Search the listing below for the string "数列的第" and copy every line where it occurs.
+--
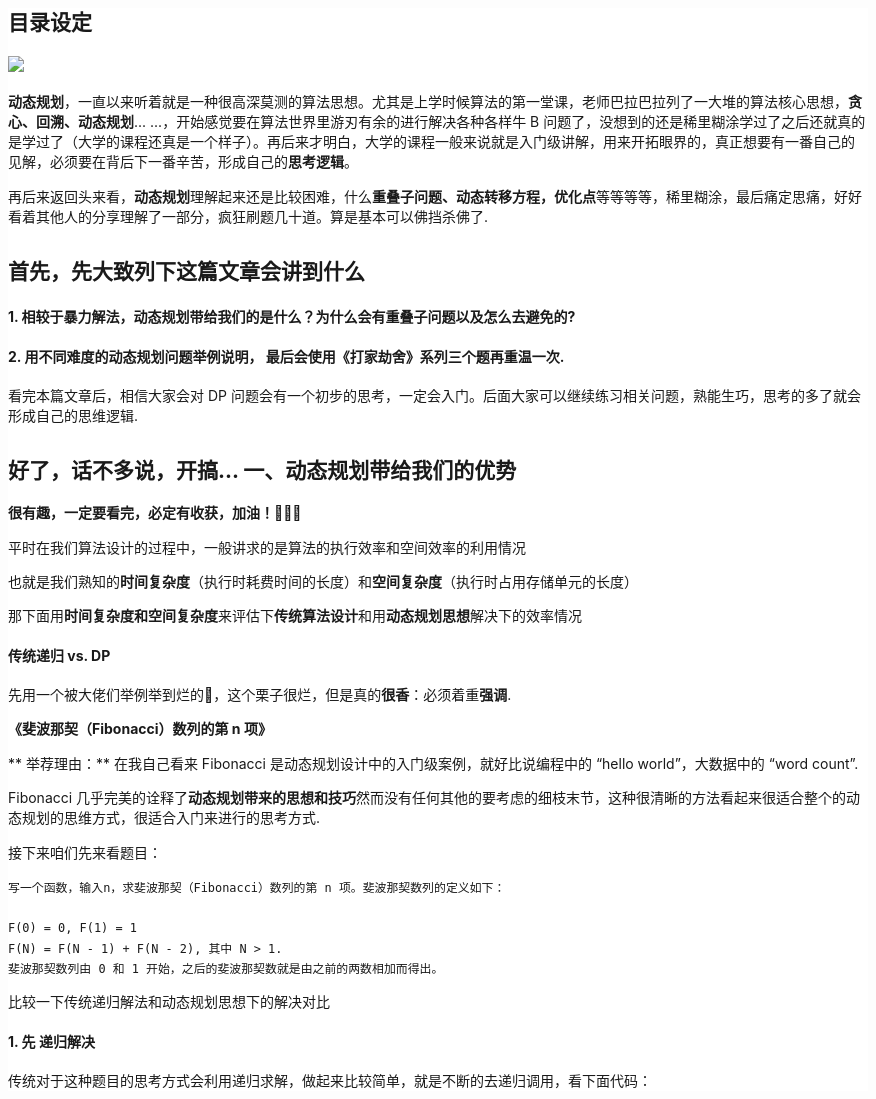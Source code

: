 目录设定
----

![](https://mmbiz.qpic.cn/sz_mmbiz_png/u6dnTGicN0JUdyLicVF0mjHL6qQXQJJWpqDVuRg4jRibNFnFMCnPQ9kZZWQfwWrWVRtB54HvCOC8yO9CvEC39vMeg/640?wx_fmt=png)


**动态规划**，一直以来听着就是一种很高深莫测的算法思想。尤其是上学时候算法的第一堂课，老师巴拉巴拉列了一大堆的算法核心思想，**贪心、回溯、动态规划**... ...，开始感觉要在算法世界里游刃有余的进行解决各种各样牛 B 问题了，没想到的还是稀里糊涂学过了之后还就真的是学过了（大学的课程还真是一个样子）。再后来才明白，大学的课程一般来说就是入门级讲解，用来开拓眼界的，真正想要有一番自己的见解，必须要在背后下一番辛苦，形成自己的**思考逻辑**。

再后来返回头来看，**动态规划**理解起来还是比较困难，什么**重叠子问题、动态转移方程，优化点**等等等等，稀里糊涂，最后痛定思痛，好好看着其他人的分享理解了一部分，疯狂刷题几十道。算是基本可以佛挡杀佛了.  

首先，先大致列下这篇文章会讲到什么
-----------------

#### 1. 相较于暴力解法，动态规划带给我们的是什么？为什么会有重叠子问题以及怎么去避免的?

#### 2. 用不同难度的动态规划问题举例说明， 最后会使用《打家劫舍》系列三个题再重温一次.

看完本篇文章后，相信大家会对 DP 问题会有一个初步的思考，一定会入门。后面大家可以继续练习相关问题，熟能生巧，思考的多了就会形成自己的思维逻辑.

好了，话不多说，开搞...
一、动态规划带给我们的优势
-------------

**很有趣，一定要看完，必定有收获，加油！💪💪💪**

平时在我们算法设计的过程中，一般讲求的是算法的执行效率和空间效率的利用情况

也就是我们熟知的**时间复杂度**（执行时耗费时间的长度）和**空间复杂度**（执行时占用存储单元的长度）

那下面用**时间复杂度和空间复杂度**来评估下**传统算法设计**和用**动态规划思想**解决下的效率情况

#### 传统递归 vs. DP

先用一个被大佬们举例举到烂的🌰，这个栗子很烂，但是真的**很香**：必须着重**强调**.

**《斐波那契（Fibonacci）数列的第 n 项》**

** 举荐理由：** 在我自己看来 Fibonacci 是动态规划设计中的入门级案例，就好比说编程中的 “hello world”，大数据中的 “word count”.

Fibonacci 几乎完美的诠释了**动态规划带来的思想和技巧**然而没有任何其他的要考虑的细枝末节，这种很清晰的方法看起来很适合整个的动态规划的思维方式，很适合入门来进行的思考方式.

接下来咱们先来看题目：

```
写一个函数，输入n，求斐波那契（Fibonacci）数列的第 n 项。斐波那契数列的定义如下：

F(0) = 0, F(1) = 1
F(N) = F(N - 1) + F(N - 2), 其中 N > 1.
斐波那契数列由 0 和 1 开始，之后的斐波那契数就是由之前的两数相加而得出。
```

比较一下传统递归解法和动态规划思想下的解决对比

#### 1. 先 递归解决

传统对于这种题目的思考方式会利用递归求解，做起来比较简单，就是不断的去递归调用，看下面代码：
+--
WRITTEN SOLUTION:
**《斐波那契（Fibonacci）数列的第 n 项》**
写一个函数，输入n，求斐波那契（Fibonacci）数列的第 n 项。斐波那契数列的定义如下：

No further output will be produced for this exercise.